The data directory is a tmpfs mount which gets populated (at boot time, or when ceph-volume activates it) with all the common OSD files that hold information about the OSD, like: its identifier, which cluster it belongs to, and its private keyring.

It is also possible to deploy BlueStore across two additional devices:

A WAL device (identified as block.wal in the data directory) can be used for BlueStore’s internal journal or write-ahead log. It is only useful to use a WAL device if the device is faster than the primary device (e.g., when it is on an SSD and the primary device is an HDD).
A DB device (identified as block.db in the data directory) can be used for storing BlueStore’s internal metadata.

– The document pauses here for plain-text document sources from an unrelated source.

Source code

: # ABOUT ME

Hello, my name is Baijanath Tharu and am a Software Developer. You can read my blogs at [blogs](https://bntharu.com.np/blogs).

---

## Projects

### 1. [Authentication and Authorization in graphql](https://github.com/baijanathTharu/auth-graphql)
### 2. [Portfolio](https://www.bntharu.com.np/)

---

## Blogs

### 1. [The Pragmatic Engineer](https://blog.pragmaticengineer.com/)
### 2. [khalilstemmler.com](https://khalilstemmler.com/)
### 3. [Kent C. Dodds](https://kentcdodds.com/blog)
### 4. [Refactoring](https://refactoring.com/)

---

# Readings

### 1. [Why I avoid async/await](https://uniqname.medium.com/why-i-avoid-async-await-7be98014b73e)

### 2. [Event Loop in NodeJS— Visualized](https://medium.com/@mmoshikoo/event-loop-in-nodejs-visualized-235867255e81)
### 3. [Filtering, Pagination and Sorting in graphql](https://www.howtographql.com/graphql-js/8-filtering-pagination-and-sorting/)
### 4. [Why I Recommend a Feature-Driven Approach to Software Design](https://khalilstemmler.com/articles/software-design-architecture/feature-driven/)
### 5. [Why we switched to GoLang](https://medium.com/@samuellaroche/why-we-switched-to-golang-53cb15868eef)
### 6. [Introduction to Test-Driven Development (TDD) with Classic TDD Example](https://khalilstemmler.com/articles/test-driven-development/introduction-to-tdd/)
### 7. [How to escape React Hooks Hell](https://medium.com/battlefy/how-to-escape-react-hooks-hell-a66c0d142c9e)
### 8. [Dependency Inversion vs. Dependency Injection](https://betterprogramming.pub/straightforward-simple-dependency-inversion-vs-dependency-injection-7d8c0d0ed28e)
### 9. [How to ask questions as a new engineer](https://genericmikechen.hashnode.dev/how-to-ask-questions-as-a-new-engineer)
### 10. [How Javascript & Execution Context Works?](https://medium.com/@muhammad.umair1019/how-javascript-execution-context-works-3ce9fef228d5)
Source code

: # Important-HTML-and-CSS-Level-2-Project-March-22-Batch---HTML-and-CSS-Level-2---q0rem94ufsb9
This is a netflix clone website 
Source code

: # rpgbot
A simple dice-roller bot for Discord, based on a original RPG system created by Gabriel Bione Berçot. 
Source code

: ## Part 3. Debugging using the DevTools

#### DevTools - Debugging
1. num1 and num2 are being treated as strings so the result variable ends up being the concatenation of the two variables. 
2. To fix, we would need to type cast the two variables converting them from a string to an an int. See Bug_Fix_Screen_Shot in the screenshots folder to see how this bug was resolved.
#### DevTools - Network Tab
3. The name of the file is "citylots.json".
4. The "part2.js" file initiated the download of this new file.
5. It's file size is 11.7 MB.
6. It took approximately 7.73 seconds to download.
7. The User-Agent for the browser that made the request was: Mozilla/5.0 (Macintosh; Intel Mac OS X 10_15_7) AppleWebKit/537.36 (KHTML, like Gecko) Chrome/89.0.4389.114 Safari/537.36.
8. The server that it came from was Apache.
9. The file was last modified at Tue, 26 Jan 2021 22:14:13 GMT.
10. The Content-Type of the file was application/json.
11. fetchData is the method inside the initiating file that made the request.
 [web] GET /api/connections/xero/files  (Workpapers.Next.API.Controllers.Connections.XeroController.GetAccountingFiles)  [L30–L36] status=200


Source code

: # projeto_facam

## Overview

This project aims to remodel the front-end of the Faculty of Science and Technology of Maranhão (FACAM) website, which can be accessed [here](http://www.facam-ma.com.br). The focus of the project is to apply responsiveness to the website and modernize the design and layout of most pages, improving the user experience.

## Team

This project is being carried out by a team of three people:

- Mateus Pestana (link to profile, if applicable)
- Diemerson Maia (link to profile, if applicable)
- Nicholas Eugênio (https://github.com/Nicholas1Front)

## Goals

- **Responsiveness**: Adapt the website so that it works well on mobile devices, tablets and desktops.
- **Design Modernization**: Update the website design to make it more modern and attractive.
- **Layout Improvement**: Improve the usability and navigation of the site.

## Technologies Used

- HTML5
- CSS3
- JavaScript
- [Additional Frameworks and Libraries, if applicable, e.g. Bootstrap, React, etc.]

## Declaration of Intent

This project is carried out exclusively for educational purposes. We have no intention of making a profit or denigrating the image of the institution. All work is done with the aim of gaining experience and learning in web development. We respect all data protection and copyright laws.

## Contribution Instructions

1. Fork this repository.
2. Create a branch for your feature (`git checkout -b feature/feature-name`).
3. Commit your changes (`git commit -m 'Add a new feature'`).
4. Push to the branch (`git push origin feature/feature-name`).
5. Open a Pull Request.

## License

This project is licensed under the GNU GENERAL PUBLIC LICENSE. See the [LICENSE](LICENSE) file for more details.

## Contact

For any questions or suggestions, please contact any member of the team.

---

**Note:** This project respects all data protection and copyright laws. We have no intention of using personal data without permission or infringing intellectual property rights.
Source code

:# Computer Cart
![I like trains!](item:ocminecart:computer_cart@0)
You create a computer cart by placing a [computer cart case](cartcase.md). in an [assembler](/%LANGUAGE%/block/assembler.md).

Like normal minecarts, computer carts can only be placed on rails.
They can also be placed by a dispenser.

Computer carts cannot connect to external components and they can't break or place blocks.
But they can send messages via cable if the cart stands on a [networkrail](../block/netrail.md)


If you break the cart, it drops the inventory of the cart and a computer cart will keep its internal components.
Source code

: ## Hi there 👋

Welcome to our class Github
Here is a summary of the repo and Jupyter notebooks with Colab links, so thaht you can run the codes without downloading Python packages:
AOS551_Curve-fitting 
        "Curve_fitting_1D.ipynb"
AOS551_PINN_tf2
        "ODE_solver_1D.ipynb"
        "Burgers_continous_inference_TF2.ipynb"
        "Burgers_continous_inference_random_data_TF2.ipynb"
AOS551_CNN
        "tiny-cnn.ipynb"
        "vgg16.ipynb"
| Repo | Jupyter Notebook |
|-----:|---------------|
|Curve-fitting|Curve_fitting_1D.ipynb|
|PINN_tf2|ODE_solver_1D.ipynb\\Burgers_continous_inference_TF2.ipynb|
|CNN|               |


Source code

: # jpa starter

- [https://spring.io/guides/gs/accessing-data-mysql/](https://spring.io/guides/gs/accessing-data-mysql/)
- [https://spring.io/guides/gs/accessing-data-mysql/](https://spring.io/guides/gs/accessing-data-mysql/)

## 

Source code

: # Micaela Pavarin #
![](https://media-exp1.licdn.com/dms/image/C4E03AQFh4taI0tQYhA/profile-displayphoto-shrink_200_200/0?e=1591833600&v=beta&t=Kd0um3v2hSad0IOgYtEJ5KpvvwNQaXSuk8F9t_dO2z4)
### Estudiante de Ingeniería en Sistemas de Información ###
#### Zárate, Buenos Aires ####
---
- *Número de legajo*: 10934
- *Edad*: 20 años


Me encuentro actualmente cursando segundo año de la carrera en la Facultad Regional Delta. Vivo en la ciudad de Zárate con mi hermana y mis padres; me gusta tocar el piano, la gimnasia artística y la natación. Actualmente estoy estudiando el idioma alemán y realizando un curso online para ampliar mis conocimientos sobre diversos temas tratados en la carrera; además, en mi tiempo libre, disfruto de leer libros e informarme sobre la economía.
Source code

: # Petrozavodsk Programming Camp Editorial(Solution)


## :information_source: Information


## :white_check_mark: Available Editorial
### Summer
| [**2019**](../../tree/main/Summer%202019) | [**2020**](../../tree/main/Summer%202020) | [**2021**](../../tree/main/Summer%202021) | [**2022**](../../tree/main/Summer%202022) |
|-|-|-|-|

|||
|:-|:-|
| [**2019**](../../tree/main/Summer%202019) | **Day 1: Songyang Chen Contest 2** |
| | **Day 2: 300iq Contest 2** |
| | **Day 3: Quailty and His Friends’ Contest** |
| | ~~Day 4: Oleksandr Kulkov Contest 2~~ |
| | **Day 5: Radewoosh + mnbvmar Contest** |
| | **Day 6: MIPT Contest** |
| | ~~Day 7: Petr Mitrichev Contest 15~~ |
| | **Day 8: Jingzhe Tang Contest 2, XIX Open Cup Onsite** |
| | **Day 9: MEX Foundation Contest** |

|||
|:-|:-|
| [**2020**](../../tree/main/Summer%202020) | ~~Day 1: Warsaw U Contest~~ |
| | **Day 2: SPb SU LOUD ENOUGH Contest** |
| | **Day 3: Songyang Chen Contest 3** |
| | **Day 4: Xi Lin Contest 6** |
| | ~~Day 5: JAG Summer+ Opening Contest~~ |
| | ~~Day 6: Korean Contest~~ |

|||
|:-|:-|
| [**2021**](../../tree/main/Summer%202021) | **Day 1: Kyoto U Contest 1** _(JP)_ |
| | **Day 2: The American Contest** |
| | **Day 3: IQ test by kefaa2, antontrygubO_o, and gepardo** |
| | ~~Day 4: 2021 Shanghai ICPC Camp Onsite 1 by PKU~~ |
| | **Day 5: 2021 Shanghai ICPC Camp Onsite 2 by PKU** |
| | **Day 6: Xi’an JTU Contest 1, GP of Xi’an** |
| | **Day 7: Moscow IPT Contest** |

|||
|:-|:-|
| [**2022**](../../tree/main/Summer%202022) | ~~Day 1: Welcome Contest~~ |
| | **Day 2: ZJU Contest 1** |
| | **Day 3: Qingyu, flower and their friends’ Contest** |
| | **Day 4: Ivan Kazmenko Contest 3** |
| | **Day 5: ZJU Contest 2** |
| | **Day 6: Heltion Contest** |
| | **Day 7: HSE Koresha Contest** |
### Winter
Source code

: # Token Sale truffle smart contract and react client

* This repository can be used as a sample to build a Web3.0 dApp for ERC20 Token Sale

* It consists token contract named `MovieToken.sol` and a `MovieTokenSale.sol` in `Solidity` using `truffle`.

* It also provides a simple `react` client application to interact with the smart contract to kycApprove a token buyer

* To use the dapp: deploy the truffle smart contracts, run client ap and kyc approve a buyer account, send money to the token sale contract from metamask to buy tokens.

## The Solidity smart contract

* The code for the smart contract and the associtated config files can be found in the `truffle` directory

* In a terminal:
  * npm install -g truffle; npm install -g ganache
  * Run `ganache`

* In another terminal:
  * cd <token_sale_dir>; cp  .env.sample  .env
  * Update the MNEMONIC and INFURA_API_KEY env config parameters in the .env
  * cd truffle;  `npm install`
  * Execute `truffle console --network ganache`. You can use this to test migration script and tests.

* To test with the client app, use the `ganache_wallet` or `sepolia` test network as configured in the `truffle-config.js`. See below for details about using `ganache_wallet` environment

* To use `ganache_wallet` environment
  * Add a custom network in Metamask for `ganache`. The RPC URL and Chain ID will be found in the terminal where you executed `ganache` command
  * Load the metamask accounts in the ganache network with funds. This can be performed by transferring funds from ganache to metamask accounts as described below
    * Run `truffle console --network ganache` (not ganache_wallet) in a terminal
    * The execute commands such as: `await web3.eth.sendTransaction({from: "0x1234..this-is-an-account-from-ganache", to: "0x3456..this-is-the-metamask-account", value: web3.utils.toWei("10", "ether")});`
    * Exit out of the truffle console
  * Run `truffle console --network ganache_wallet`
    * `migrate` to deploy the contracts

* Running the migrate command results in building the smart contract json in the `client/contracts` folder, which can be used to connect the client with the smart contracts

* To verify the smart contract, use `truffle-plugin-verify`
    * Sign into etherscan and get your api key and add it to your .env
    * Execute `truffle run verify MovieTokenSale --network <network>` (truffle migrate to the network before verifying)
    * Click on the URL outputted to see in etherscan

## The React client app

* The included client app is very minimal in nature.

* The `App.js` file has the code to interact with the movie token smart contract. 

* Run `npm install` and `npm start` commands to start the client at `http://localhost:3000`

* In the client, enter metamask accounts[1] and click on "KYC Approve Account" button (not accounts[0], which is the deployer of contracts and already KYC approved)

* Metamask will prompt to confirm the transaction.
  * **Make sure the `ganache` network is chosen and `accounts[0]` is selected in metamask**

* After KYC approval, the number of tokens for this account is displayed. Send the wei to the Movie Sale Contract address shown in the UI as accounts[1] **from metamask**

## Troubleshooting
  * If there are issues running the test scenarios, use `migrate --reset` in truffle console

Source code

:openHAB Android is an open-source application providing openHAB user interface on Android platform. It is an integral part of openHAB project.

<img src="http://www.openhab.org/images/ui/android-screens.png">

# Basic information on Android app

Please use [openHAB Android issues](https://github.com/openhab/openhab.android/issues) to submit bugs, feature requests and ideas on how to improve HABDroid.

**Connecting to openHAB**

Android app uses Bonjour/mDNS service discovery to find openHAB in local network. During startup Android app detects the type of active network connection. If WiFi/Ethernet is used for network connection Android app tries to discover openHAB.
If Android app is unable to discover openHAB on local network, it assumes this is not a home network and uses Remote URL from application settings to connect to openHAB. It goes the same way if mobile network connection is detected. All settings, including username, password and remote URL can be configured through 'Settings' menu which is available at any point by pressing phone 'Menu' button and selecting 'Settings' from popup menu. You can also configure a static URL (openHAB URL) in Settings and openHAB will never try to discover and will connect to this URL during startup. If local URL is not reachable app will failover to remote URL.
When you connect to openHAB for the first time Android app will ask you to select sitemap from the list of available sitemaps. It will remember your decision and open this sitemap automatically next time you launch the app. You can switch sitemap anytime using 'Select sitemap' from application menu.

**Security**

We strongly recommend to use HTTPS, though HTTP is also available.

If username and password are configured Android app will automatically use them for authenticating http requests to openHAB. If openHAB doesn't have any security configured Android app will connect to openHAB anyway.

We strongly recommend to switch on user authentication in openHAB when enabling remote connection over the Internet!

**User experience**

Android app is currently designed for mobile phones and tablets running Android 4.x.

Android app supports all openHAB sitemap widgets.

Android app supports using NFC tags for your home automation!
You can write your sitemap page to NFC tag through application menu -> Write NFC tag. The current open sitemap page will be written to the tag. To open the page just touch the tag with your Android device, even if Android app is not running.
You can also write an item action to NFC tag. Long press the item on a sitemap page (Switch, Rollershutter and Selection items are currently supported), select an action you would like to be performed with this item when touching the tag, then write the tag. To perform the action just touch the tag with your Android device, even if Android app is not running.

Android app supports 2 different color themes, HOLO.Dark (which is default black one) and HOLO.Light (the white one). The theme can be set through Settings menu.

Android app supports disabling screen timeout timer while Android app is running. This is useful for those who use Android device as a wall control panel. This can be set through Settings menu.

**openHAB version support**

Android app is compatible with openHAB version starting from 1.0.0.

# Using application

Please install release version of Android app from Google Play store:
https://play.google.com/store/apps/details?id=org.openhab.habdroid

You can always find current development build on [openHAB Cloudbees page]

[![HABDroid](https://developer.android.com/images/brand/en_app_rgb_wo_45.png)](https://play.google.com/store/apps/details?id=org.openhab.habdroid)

BlueStore (or rather, the embedded RocksDB) will put as much metadata as it can on the DB device to improve performance. If the DB device fills up, metadata will spill back onto the primary device (where it would have been otherwise). Again, it is only helpful to provision a DB device if it is faster than the primary device.

If there is only a small amount of fast storage available (e.g., less than a gigabyte), we recommend using it as a WAL device. If there is more, provisioning a DB device makes more sense. The BlueStore journal will always be placed on the fastest device available, so using a DB device will provide the same benefit that the WAL device would while also allowing additional metadata to be stored there (if it will fit).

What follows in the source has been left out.